____ Exercise inputs

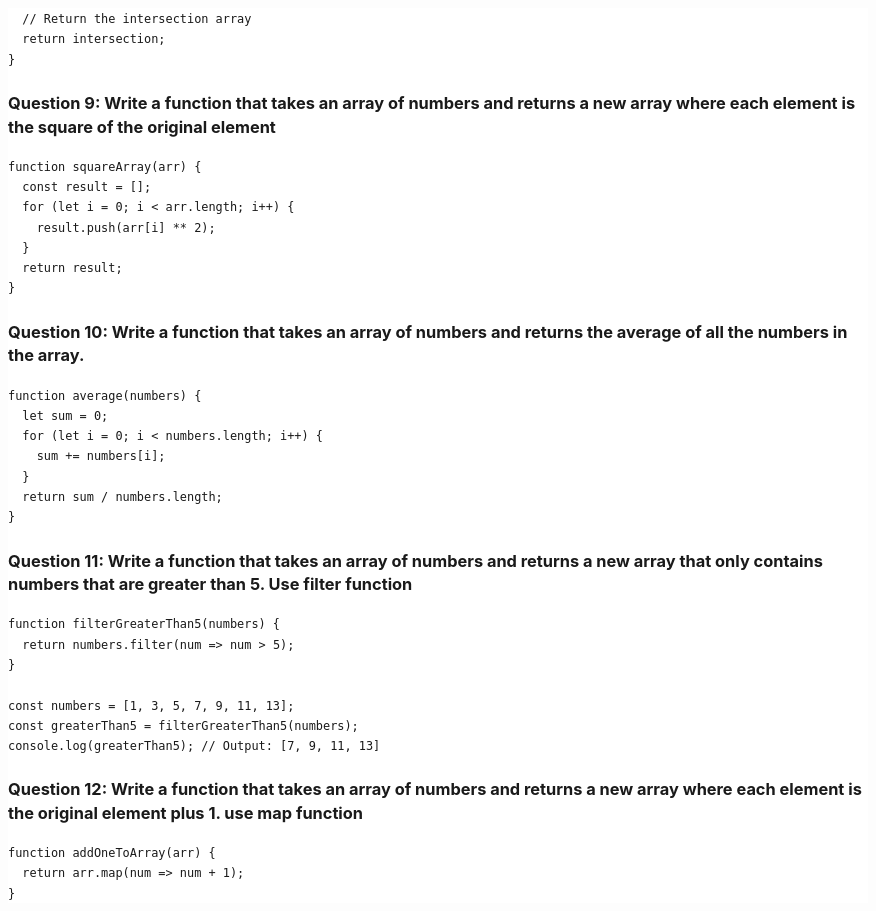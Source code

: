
 ```
  // Return the intersection array
  return intersection;
}
```

### Question 9: Write a function that takes an array of numbers and returns a new array where each element is the square of the original element

```
function squareArray(arr) {
  const result = [];
  for (let i = 0; i < arr.length; i++) {
    result.push(arr[i] ** 2);
  }
  return result;
}
```

### Question 10: Write a function that takes an array of numbers and returns the average of all the numbers in the array.

```
function average(numbers) {
  let sum = 0;
  for (let i = 0; i < numbers.length; i++) {
    sum += numbers[i];
  }
  return sum / numbers.length;
}
```

### Question 11: Write a function that takes an array of numbers and returns a new array that only contains numbers that are greater than 5. Use filter function

```
function filterGreaterThan5(numbers) {
  return numbers.filter(num => num > 5);
}

const numbers = [1, 3, 5, 7, 9, 11, 13];
const greaterThan5 = filterGreaterThan5(numbers);
console.log(greaterThan5); // Output: [7, 9, 11, 13]
```

### Question 12: Write a function that takes an array of numbers and returns a new array where each element is the original element plus 1. use map function

```
function addOneToArray(arr) {
  return arr.map(num => num + 1);
}
```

________

* _What you should do_: In the entries above, find every line with the word "each" and list it.

* _Response_:
### Question 9: Write a function that takes an array of numbers and returns a new array where each element is the square of the original element
### Question 12: Write a function that takes an array of numbers and returns a new array where each element is the original element plus 1. use map function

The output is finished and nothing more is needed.